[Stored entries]
------------------------

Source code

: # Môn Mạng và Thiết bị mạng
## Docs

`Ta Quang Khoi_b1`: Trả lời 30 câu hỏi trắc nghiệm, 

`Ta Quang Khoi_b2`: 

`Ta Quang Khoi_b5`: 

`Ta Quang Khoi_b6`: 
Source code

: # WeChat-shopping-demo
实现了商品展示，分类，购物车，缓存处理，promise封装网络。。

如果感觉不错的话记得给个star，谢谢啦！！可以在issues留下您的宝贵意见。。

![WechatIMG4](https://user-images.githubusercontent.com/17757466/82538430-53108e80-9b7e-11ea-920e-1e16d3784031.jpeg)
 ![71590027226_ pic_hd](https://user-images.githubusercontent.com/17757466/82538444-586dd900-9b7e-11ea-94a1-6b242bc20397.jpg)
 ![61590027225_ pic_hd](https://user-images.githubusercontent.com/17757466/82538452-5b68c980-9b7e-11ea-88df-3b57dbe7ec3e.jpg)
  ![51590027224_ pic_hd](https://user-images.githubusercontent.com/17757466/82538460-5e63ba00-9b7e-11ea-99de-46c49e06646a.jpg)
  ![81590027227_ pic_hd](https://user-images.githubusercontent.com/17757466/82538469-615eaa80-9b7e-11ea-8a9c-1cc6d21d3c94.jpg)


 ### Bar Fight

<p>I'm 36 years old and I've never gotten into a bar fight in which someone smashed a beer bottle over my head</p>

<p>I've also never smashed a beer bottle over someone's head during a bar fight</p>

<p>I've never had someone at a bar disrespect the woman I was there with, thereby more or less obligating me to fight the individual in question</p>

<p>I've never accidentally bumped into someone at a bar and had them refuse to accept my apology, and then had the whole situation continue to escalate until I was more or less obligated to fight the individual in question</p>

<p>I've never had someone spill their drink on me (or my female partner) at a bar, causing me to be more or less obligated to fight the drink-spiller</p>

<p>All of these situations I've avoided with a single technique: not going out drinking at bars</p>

------------------------

◆ Exercise objective ◆
Up to and including the line with "如果感觉不错的话记得给个st", print every line of the records from the start.

◆ Response area ◆
Source code

: # Môn Mạng và Thiết bị mạng
## Docs

`Ta Quang Khoi_b1`: Trả lời 30 câu hỏi trắc nghiệm, 

`Ta Quang Khoi_b2`: 

`Ta Quang Khoi_b5`: 

`Ta Quang Khoi_b6`: 
Source code

: # WeChat-shopping-demo
实现了商品展示，分类，购物车，缓存处理，promise封装网络。。

如果感觉不错的话记得给个star，谢谢啦！！可以在issues留下您的宝贵意见。。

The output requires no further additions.